This is my write-up about Granny which is a retired Windows machine on Hack The Box having the IP Address 10.10.10.15.
I first started by doing my usual type of Nmap scan, which is a SYN scan, scanning for service version and running the default NSE script of Nmap
Note : SYN scan require you to perform the command as root
As we can see in the Nmap output, seems like WebDav is running there and it allows HTTP PUT method onto the server. So we could abuse that or to search exploits for Microsoft IIS 6.0 in Metasploit
We now have to find which file extension we can upload onto the webserver with the PUT method. We could try some extensions individually with Burp suite, but instead we are going to use davtest since we have WebDav running.

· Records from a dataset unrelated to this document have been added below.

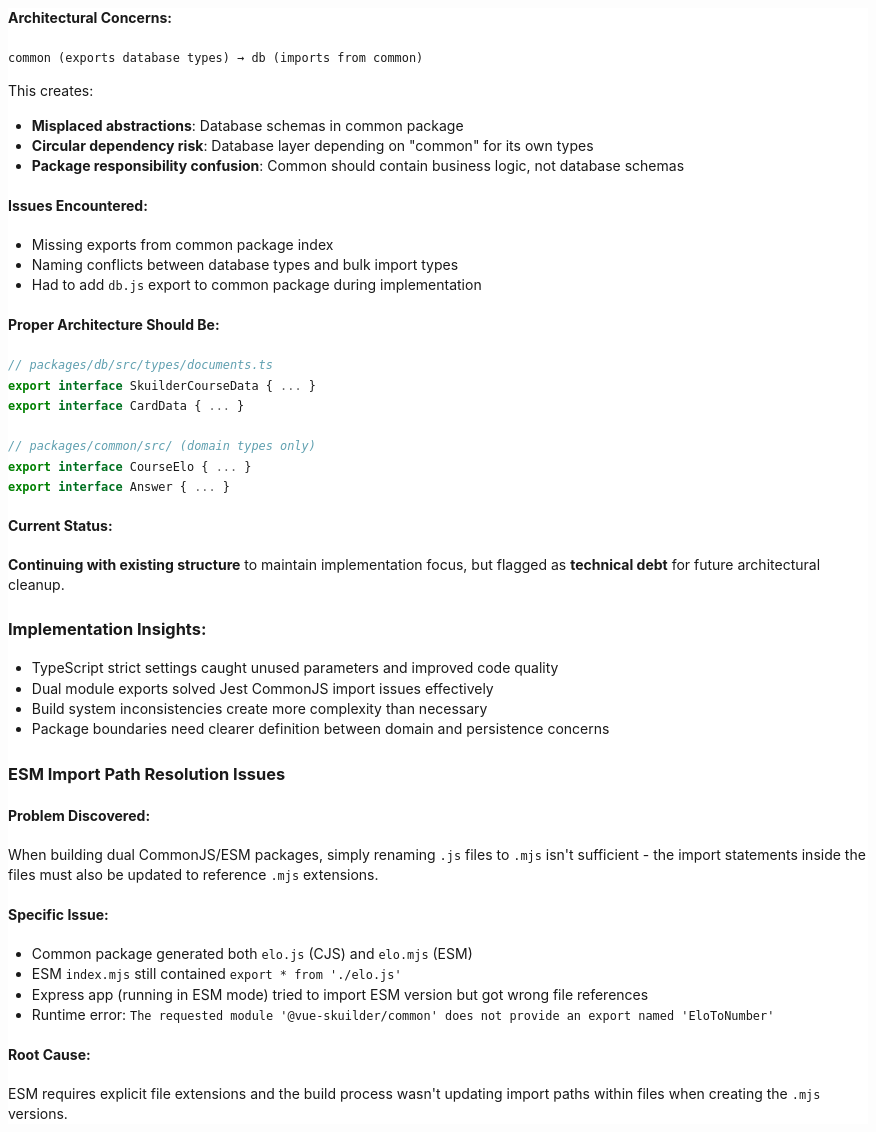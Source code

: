 #### Architectural Concerns:
```
common (exports database types) → db (imports from common)
```

This creates:
- **Misplaced abstractions**: Database schemas in common package
- **Circular dependency risk**: Database layer depending on "common" for its own types
- **Package responsibility confusion**: Common should contain business logic, not database schemas

#### Issues Encountered:
- Missing exports from common package index
- Naming conflicts between database types and bulk import types
- Had to add `db.js` export to common package during implementation

#### Proper Architecture Should Be:
```typescript
// packages/db/src/types/documents.ts
export interface SkuilderCourseData { ... }
export interface CardData { ... }

// packages/common/src/ (domain types only)
export interface CourseElo { ... }
export interface Answer { ... }
```

#### Current Status:
**Continuing with existing structure** to maintain implementation focus, but flagged as **technical debt** for future architectural cleanup.

### Implementation Insights:
- TypeScript strict settings caught unused parameters and improved code quality
- Dual module exports solved Jest CommonJS import issues effectively
- Build system inconsistencies create more complexity than necessary
- Package boundaries need clearer definition between domain and persistence concerns

### ESM Import Path Resolution Issues

#### Problem Discovered:
When building dual CommonJS/ESM packages, simply renaming `.js` files to `.mjs` isn't sufficient - the import statements inside the files must also be updated to reference `.mjs` extensions.

#### Specific Issue:
- Common package generated both `elo.js` (CJS) and `elo.mjs` (ESM)
- ESM `index.mjs` still contained `export * from './elo.js'`
- Express app (running in ESM mode) tried to import ESM version but got wrong file references
- Runtime error: `The requested module '@vue-skuilder/common' does not provide an export named 'EloToNumber'`

#### Root Cause:
ESM requires explicit file extensions and the build process wasn't updating import paths within files when creating the `.mjs` versions.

From this we can see that the upload only worked by uploading .html and .txt files. Our Nmap scan also revealed that there was an HTTP method MOVE also. Maybe we could upload a simple .txt file and moving it into .aspx.

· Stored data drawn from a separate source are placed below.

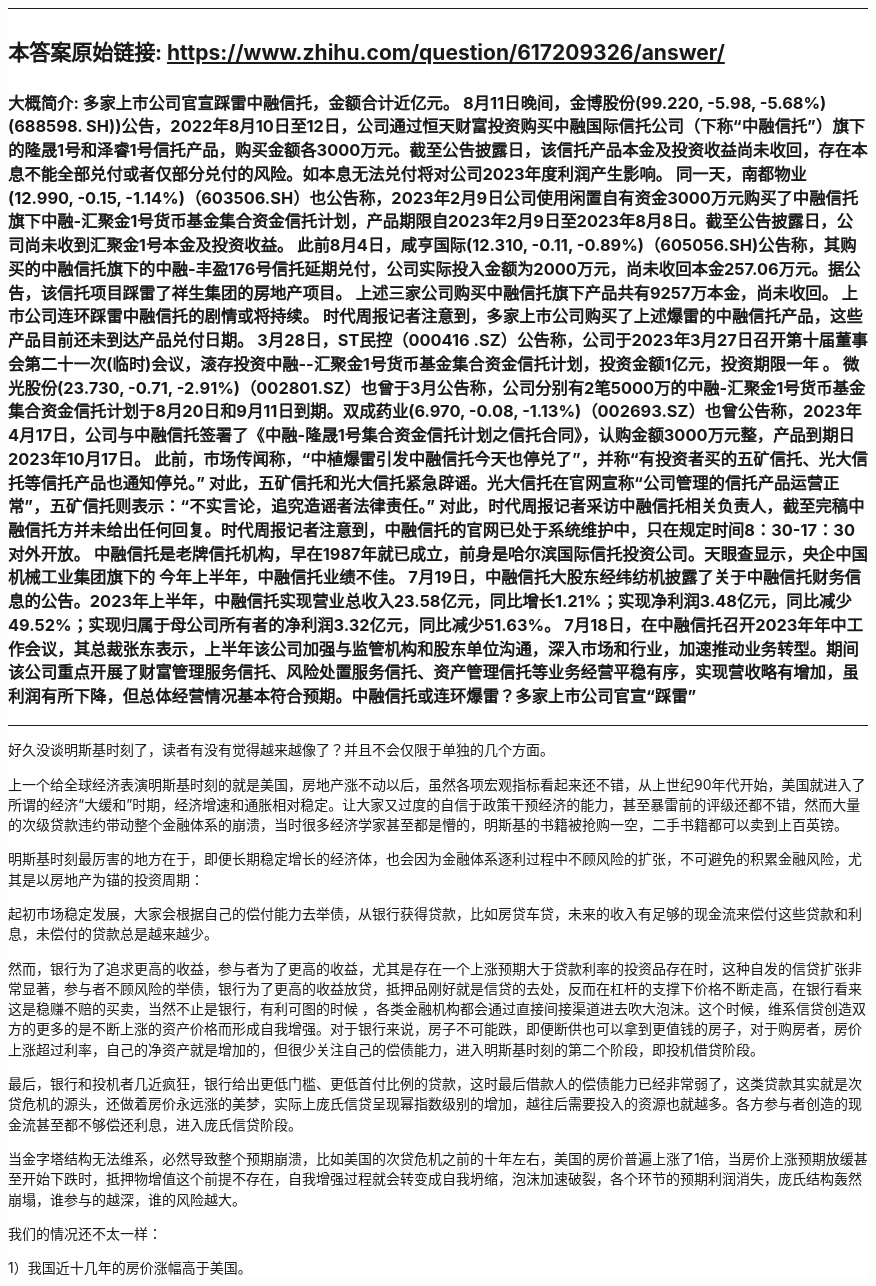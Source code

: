 ----------------------------------------
## 本答案原始链接: https://www.zhihu.com/question/617209326/answer/
### 大概简介: 多家上市公司官宣踩雷中融信托，金额合计近亿元。 8月11日晚间，金博股份(99.220, -5.98, -5.68%)(688598. SH))公告，2022年8月10日至12日，公司通过恒天财富投资购买中融国际信托公司（下称“中融信托”）旗下的隆晟1号和泽睿1号信托产品，购买金额各3000万元。截至公告披露日，该信托产品本金及投资收益尚未收回，存在本息不能全部兑付或者仅部分兑付的风险。如本息无法兑付将对公司2023年度利润产生影响。 同一天，南都物业(12.990, -0.15, -1.14%)（603506.SH）也公告称，2023年2月9日公司使用闲置自有资金3000万元购买了中融信托旗下中融-汇聚金1号货币基金集合资金信托计划，产品期限自2023年2月9日至2023年8月8日。截至公告披露日，公司尚未收到汇聚金1号本金及投资收益。 此前8月4日，咸亨国际(12.310, -0.11, -0.89%)（605056.SH)公告称，其购买的中融信托旗下的中融-丰盈176号信托延期兑付，公司实际投入金额为2000万元，尚未收回本金257.06万元。据公告，该信托项目踩雷了祥生集团的房地产项目。 上述三家公司购买中融信托旗下产品共有9257万本金，尚未收回。 上市公司连环踩雷中融信托的剧情或将持续。 时代周报记者注意到，多家上市公司购买了上述爆雷的中融信托产品，这些产品目前还未到达产品兑付日期。 3月28日，ST民控（000416 .SZ）公告称，公司于2023年3月27日召开第十届董事会第二十一次(临时)会议，滚存投资中融--汇聚金1号货币基金集合资金信托计划，投资金额1亿元，投资期限一年 。 微光股份(23.730, -0.71, -2.91%)（002801.SZ）也曾于3月公告称，公司分别有2笔5000万的中融-汇聚金1号货币基金集合资金信托计划于8月20日和9月11日到期。双成药业(6.970, -0.08, -1.13%)（002693.SZ）也曾公告称，2023年4月17日，公司与中融信托签署了《中融-隆晟1号集合资金信托计划之信托合同》，认购金额3000万元整，产品到期日2023年10月17日。 此前，市场传闻称，“中植爆雷引发中融信托今天也停兑了”，并称“有投资者买的五矿信托、光大信托等信托产品也通知停兑。” 对此，五矿信托和光大信托紧急辟谣。光大信托在官网宣称“公司管理的信托产品运营正常”，五矿信托则表示：“不实言论，追究造谣者法律责任。” 对此，时代周报记者采访中融信托相关负责人，截至完稿中融信托方并未给出任何回复。时代周报记者注意到，中融信托的官网已处于系统维护中，只在规定时间8：30-17：30对外开放。 中融信托是老牌信托机构，早在1987年就已成立，前身是哈尔滨国际信托投资公司。天眼查显示，央企中国机械工业集团旗下的 今年上半年，中融信托业绩不佳。 7月19日，中融信托大股东经纬纺机披露了关于中融信托财务信息的公告。2023年上半年，中融信托实现营业总收入23.58亿元，同比增长1.21%；实现净利润3.48亿元，同比减少49.52%；实现归属于母公司所有者的净利润3.32亿元，同比减少51.63%。 7月18日，在中融信托召开2023年年中工作会议，其总裁张东表示，上半年该公司加强与监管机构和股东单位沟通，深入市场和行业，加速推动业务转型。期间该公司重点开展了财富管理服务信托、风险处置服务信托、资产管理信托等业务经营平稳有序，实现营收略有增加，虽利润有所下降，但总体经营情况基本符合预期。中融信托或连环爆雷？多家上市公司官宣“踩雷”
----------------------------------------
好久没谈明斯基时刻了，读者有没有觉得越来越像了？并且不会仅限于单独的几个方面。

上一个给全球经济表演明斯基时刻的就是美国，房地产涨不动以后，虽然各项宏观指标看起来还不错，从上世纪90年代开始，美国就进入了所谓的经济“大缓和”时期，经济增速和通胀相对稳定。让大家又过度的自信于政策干预经济的能力，甚至暴雷前的评级还都不错，然而大量的次级贷款违约带动整个金融体系的崩溃，当时很多经济学家甚至都是懵的，明斯基的书籍被抢购一空，二手书籍都可以卖到上百英镑。

明斯基时刻最厉害的地方在于，即便长期稳定增长的经济体，也会因为金融体系逐利过程中不顾风险的扩张，不可避免的积累金融风险，尤其是以房地产为锚的投资周期：

起初市场稳定发展，大家会根据自己的偿付能力去举债，从银行获得贷款，比如房贷车贷，未来的收入有足够的现金流来偿付这些贷款和利息，未偿付的贷款总是越来越少。

然而，银行为了追求更高的收益，参与者为了更高的收益，尤其是存在一个上涨预期大于贷款利率的投资品存在时，这种自发的信贷扩张非常显著，参与者不顾风险的举债，银行为了更高的收益放贷，抵押品刚好就是信贷的去处，反而在杠杆的支撑下价格不断走高，在银行看来这是稳赚不赔的买卖，当然不止是银行，有利可图的时候 ，各类金融机构都会通过直接间接渠道进去吹大泡沫。这个时候，维系信贷创造双方的更多的是不断上涨的资产价格而形成自我增强。对于银行来说，房子不可能跌，即便断供也可以拿到更值钱的房子，对于购房者，房价上涨超过利率，自己的净资产就是增加的，但很少关注自己的偿债能力，进入明斯基时刻的第二个阶段，即投机借贷阶段。

最后，银行和投机者几近疯狂，银行给出更低门槛、更低首付比例的贷款，这时最后借款人的偿债能力已经非常弱了，这类贷款其实就是次贷危机的源头，还做着房价永远涨的美梦，实际上庞氏信贷呈现幂指数级别的增加，越往后需要投入的资源也就越多。各方参与者创造的现金流甚至都不够偿还利息，进入庞氏信贷阶段。

当金字塔结构无法维系，必然导致整个预期崩溃，比如美国的次贷危机之前的十年左右，美国的房价普遍上涨了1倍，当房价上涨预期放缓甚至开始下跌时，抵押物增值这个前提不存在，自我增强过程就会转变成自我坍缩，泡沫加速破裂，各个环节的预期利润消失，庞氏结构轰然崩塌，谁参与的越深，谁的风险越大。

我们的情况还不太一样：

1）我国近十几年的房价涨幅高于美国。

Let's generate a reverse aspx meterpreter shell payload with msfvenom
Next, let's start Burp suite and capture a request from the home page and send it into the Repeater tab to edit it. We will try to upload a text file called notmalicious.txt and if it succeeds we will try to change its extension name.

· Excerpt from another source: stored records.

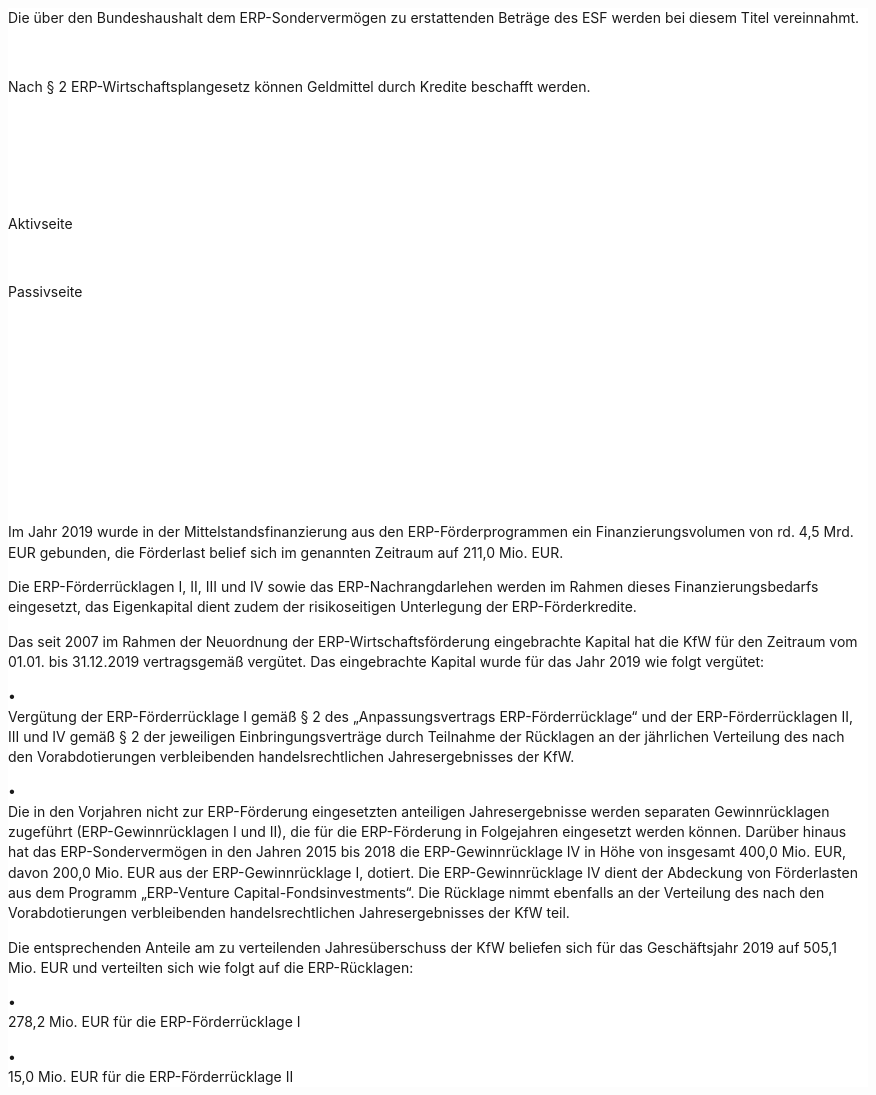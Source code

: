 Die über den Bundeshaushalt dem ERP-Sondervermögen zu erstattenden Beträge des ESF werden bei diesem Titel vereinnahmt.

 

Nach § 2 ERP-Wirtschaftsplangesetz können Geldmittel durch Kredite beschafft werden.

 

 

 

Aktivseite

 

Passivseite

 

 

 

 

 

 

Im Jahr 2019 wurde in der Mittelstandsfinanzierung aus den ERP-Förderprogrammen ein Finanzierungsvolumen von rd. 4,5 Mrd. EUR gebunden, die Förderlast belief sich im genannten Zeitraum auf 211,0 Mio. EUR.

Die ERP-Förderrücklagen I, II, III und IV sowie das ERP-Nachrangdarlehen werden im Rahmen dieses Finanzierungsbedarfs eingesetzt, das Eigenkapital dient zudem der risikoseitigen Unterlegung der ERP-Förderkredite.

Das seit 2007 im Rahmen der Neuordnung der ERP-Wirtschaftsförderung eingebrachte Kapital hat die KfW für den Zeitraum vom 01.01. bis 31.12.2019 vertragsgemäß vergütet. Das eingebrachte Kapital wurde für das Jahr 2019 wie folgt vergütet:

•  
Vergütung der ERP-Förderrücklage I gemäß § 2 des „Anpassungsvertrags ERP-Förderrücklage“ und der ERP-Förderrücklagen II, III und IV gemäß § 2 der jeweiligen Einbringungsverträge durch Teilnahme der Rücklagen an der jährlichen Verteilung des nach den Vorabdotierungen verbleibenden handelsrechtlichen Jahresergebnisses der KfW.

•  
Die in den Vorjahren nicht zur ERP-Förderung eingesetzten anteiligen Jahresergebnisse werden separaten Gewinnrücklagen zugeführt (ERP-Gewinnrücklagen I und II), die für die ERP-Förderung in Folgejahren eingesetzt werden können. Darüber hinaus hat das ERP-Sondervermögen in den Jahren 2015 bis 2018 die ERP-Gewinnrücklage IV in Höhe von insgesamt 400,0 Mio. EUR, davon 200,0 Mio. EUR aus der ERP-Gewinnrücklage I, dotiert. Die ERP-Gewinnrücklage IV dient der Abdeckung von Förderlasten aus dem Programm „ERP-Venture Capital-Fondsinvestments“. Die Rücklage nimmt ebenfalls an der Verteilung des nach den Vorabdotierungen verbleibenden handelsrechtlichen Jahresergebnisses der KfW teil.

Die entsprechenden Anteile am zu verteilenden Jahresüberschuss der KfW beliefen sich für das Geschäftsjahr 2019 auf 505,1 Mio. EUR und verteilten sich wie folgt auf die ERP-Rücklagen:

•  
278,2 Mio. EUR für die ERP-Förderrücklage I

•  
15,0 Mio. EUR für die ERP-Förderrücklage II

Let's send the request ! As we can see the file was created.
If we visit the website with our filename in the address bar we can see the content of our file reflecting our msfvenom payload.
So now, we only have to change the file extension to aspx to make the code executable by the webserver.
And it worked!
Now let's start msfconsole
And let's use exploit/multi/handler to be able to catch or meterpreter shell when we will type or filename in the address bar.
Start msfconsole
We know that Microsoft IIs 6.0 is running on our target machine, so let's search some exploits for it
We can see that the exploit #16 is for WebDav which we know is running on the webserver. So let's use #16 and try to exploit our target with it.
As we can see in the screenshot above, our shell seems to be from an unstable process. We don't have enough privileges. So we can list the processes and try to spot a more stable one to try to migrate to.
Now let's try to migrate
We can run the local_exploit_suggester module into our meterpreter session to enumerates potential exploits to use for our target. In my case is revealed that it was vulnerable to ms14_070. So let's search for it in Metasploit.
Now we only need to set the exploit and try it on our target.
And we got a meterpreter shell back and we are SYSTEM so we owned it. Let's search for the flags now and we are done.